Re: Bug in Physical Replication Slots (at least 9.5)?

From: Kyotaro HORIGUCHI <horiguchi(dot)kyotaro(at)lab(dot)ntt(dot)co(dot)jp>
To: michael(dot)paquier(at)gmail(dot)com
Cc: jdnelson(at)dyn(dot)com, pgsql-hackers(at)postgresql(dot)org, pgsql-bugs(at)postgresql(dot)org
Subject: Re: Bug in Physical Replication Slots (at least 9.5)?
Date: 2017-01-19 09:37:31
Message-ID: 20170119.183731.223893446.horiguchi.kyotaro@lab.ntt.co.jp
Views: Raw Message | Whole Thread | Download mbox | Resend email
Thread:
Lists: pgsql-bugs pgsql-hackers

Hello,

At Wed, 18 Jan 2017 12:34:51 +0900, Michael Paquier <michael(dot)paquier(at)gmail(dot)com> wrote in <CAB7nPqQytF2giE7FD-4oJJpPVwiKJrDQPc24hLNGThX01SbSmA(at)mail(dot)gmail(dot)com>
> On Tue, Jan 17, 2017 at 7:36 PM, Kyotaro HORIGUCHI
> <horiguchi(dot)kyotaro(at)lab(dot)ntt(dot)co(dot)jp> wrote:
> > I managed to reproduce this. A little tweak as the first patch
> > lets the standby to suicide as soon as walreceiver sees a
> > contrecord at the beginning of a segment.
>
> Good idea.

Thanks. Fortunately(?), the problematic situation seems to happen
at almost all segment boundary.

> > I believe that a continuation record cannot be span over three or
> > more *segments* (is it right?), so keeping one spare segment
> > would be enough. The attached second patch does this.
>
> I have to admit that I did not think about this problem much yet (I
> bookmarked this report weeks ago to be honest as something to look
> at), but that does not look right to me. Couldn't a record be spawned
> across even more segments? Take a random string longer than 64MB or
> event longer for example.

Though I haven't look closer to how a modification is splitted
into WAL records.
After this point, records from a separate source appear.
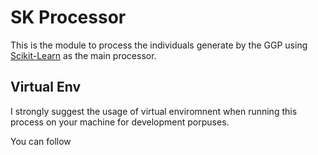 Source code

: # SK Processor

This is the module to process the individuals generate by the GGP using 
[Scikit-Learn](https://scikit-learn.org/) as the main processor.

## Virtual Env

I strongly suggest the usage of virtual enviromnent when running this process
on your machine for development porpuses.

You can follow  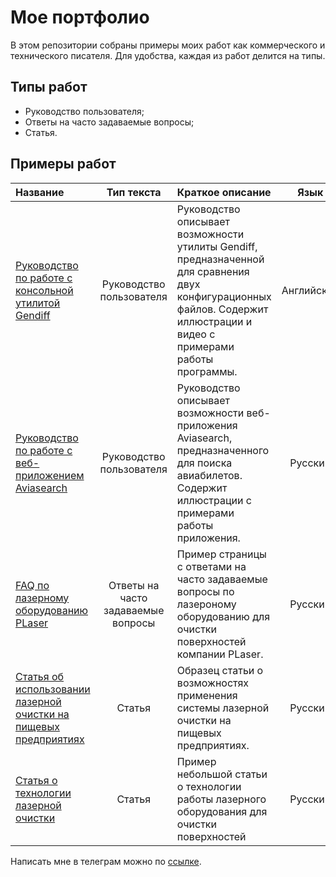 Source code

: # Мое портфолио

В этом репозитории собраны примеры моих работ как коммерческого и технического писателя. Для удобства, каждая из работ делится на типы.

## Типы работ

- Руководство пользователя;
- Ответы на часто задаваемые вопросы;
- Статья.

## Примеры работ

|Название|Тип текста|Краткое описание|Язык|
|:-|:-:|:-|:-:|
|[Руководство по работе с консольной утилитой Gendiff](https://github.com/georgy-p/gendiff/ 'Посмотреть документ')|Руководство пользователя|Руководство описывает возможности утилиты Gendiff, предназначенной для сравнения двух конфигурационных файлов. Содержит иллюстрации и видео с примерами работы программы.|Английский|
|[Руководство по работе с веб-приложением Aviasearch](https://github.com/georgy-p/Aviasearch 'Посмотреть документ')|Руководство пользователя|Руководство описывает возможности веб-приложения Aviasearch, предназначенного для поиска авиабилетов. Содержит иллюстрации с примерами работы приложения.|Русский|
|[FAQ по лазерному оборудованию PLaser](/examples/FAQ.md 'Посмотреть документ')|Ответы на часто задаваемые вопросы|Пример страницы с ответами на часто задаваемые вопросы по лазероному оборудованию для очистки поверхностей компании PLaser.|Русский|
|[Статья об использовании лазерной очистки на пищевых предприятиях](/examples/FoodClean.md 'Посмотреть документ')|Статья|Образец статьи о возможностях применения системы лазерной очистки на пищевых предприятиях.|Русский|
|[Статья о технологии лазерной очистки](/examples/LaserTechnogy.md 'Посмотреть документ')|Статья|Пример небольшой статьи о технологии работы лазерного оборудования для очистки поверхностей|Русский|

Написать мне в телеграм можно по [ссылке](https://t.me/pgeorgy).
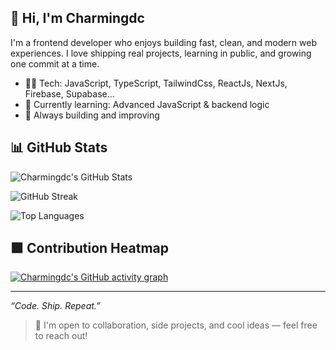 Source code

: ## 👋 Hi, I'm Charmingdc

I'm a frontend developer who enjoys building fast, clean, and modern web experiences. I love shipping real projects, learning in public, and growing one commit at a time.

- 👨‍🔧 Tech: JavaScript, TypeScript, TailwindCss, ReactJs, NextJs, Firebase, Supabase...  
- 🌱 Currently learning: Advanced JavaScript & backend logic  
- 🧱 Always building and improving

## 📊 GitHub Stats

![Charmingdc's GitHub Stats](https://github-readme-stats.vercel.app/api?username=Charmingdc&show_icons=true&theme=tokyonight&hide_border=true)

![GitHub Streak](https://streak-stats.demolab.com?user=Charmingdc&theme=tokyonight&hide_border=true)

![Top Languages](https://github-readme-stats.vercel.app/api/top-langs/?username=Charmingdc&layout=compact&theme=tokyonight&hide_border=true)

## 🟩 Contribution Heatmap

[![Charmingdc's GitHub activity graph](https://github-readme-activity-graph.vercel.app/graph?username=Charmingdc&theme=tokyo-night&hide_border=true)](https://github.com/ashutosh00710/github-readme-activity-graph)

---

_“Code. Ship. Repeat.”_

>💬 I'm open to collaboration, side projects, and cool ideas — feel free to reach out!
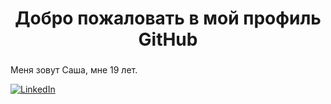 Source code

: 
<!--
**Kr0ngs/Kr0ngs** is a ✨ _special_ ✨ repository because its `README.md` (this file) appears on your GitHub profile.

Here are some ideas to get you started:

- 🔭 I’m currently working on ...
- 🌱 I’m currently learning ...
- 👯 I’m looking to collaborate on ...
- 🤔 I’m looking for help with ...
- 💬 Ask me about ...
- 📫 How to reach me: ...
- 😄 Pronouns: ...
- ⚡ Fun fact: ...
-->
<div id="header" align="center">
    <h1>Добро пожаловать в мой профиль GitHub</h1>
    <h3></h3>
</div>
<p>Меня зовут Саша, мне 19 лет.</p>
<a href="https://vk.com/a.skvortsov73">
   <img src="https://img2.freepng.fr/20180629/xtu/kisspng-vk-social-networking-service-yandex-search-like-bu-russia-player-5b36bc6059a9d8.2401446715303138243673.jpg" alt="LinkedIn"/>
</a>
A tuple cannot be so long. As a simple test, I
observed rechder->xl_tot_len at the end of XLogRecordAssemble
inserting an about 400KB not-so-compressable string into a text
column, but I saw a series of many records with shorter than
several thousand bytes.

> > Other possible measures might be,
> >
> > - Allowing switching wal source while reading a continuation
> > record. Currently ReadRecord assumes that a continuation record
> > can be read from single source. But this needs refactoring
> > involving xlog.c, xlogreader.c and relatives.
>
> This is scary thinking about back-branches.

Yes. It would be no longer a bug fix. (Or becomes a quite ugly hack..)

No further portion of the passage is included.